:: Records shown ::

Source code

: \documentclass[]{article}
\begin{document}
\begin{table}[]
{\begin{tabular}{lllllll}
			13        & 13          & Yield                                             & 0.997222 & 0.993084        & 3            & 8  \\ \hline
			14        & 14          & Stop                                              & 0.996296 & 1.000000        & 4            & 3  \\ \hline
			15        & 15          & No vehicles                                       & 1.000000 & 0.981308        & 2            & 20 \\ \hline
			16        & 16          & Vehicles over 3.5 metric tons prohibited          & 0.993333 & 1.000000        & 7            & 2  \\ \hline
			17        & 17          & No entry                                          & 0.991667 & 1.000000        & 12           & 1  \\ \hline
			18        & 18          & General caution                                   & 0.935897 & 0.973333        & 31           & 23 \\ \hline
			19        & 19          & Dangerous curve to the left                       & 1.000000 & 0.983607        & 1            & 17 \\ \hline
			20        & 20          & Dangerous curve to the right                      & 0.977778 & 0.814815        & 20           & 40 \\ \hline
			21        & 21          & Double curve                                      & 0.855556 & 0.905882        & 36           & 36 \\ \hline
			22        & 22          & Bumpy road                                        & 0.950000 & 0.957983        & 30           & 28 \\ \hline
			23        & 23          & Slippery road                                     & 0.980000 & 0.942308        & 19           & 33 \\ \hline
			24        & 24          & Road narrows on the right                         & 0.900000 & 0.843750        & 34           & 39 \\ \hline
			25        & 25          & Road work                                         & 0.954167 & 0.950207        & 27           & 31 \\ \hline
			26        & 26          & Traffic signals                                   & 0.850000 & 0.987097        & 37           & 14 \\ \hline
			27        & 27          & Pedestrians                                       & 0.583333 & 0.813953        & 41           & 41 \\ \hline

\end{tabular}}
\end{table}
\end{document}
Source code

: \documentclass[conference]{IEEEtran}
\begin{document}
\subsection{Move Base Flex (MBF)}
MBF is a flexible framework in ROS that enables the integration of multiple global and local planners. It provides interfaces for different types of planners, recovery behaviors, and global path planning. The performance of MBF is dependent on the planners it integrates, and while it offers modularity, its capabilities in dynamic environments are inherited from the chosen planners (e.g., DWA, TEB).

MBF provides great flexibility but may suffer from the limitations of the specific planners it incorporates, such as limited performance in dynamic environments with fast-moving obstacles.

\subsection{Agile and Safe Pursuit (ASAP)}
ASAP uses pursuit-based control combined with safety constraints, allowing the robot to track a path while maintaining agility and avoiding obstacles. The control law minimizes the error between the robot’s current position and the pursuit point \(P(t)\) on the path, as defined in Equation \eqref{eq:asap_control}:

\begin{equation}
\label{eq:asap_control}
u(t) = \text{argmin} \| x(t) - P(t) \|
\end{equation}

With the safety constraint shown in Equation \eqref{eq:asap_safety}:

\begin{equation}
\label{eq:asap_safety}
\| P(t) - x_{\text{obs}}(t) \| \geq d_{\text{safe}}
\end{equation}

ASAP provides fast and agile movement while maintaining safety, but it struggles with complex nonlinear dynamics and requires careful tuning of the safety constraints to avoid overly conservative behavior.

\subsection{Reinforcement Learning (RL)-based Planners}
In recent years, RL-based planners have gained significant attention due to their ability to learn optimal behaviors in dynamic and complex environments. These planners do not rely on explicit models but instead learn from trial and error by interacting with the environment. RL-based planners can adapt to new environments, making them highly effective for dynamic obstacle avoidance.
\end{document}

:::

Your task
Lines of the data above that include the string "obstacles" must each be copied.

The completed task
MBF provides great flexibility but may suffer from the limitations of the specific planners it incorporates, such as limited performance in dynamic environments with fast-moving obstacles.
ASAP uses pursuit-based control combined with safety constraints, allowing the robot to track a path while maintaining agility and avoiding obstacles. The control law minimizes the error between the robot’s current position and the pursuit point \(P(t)\) on the path, as defined in Equation \eqref{eq:asap_control}:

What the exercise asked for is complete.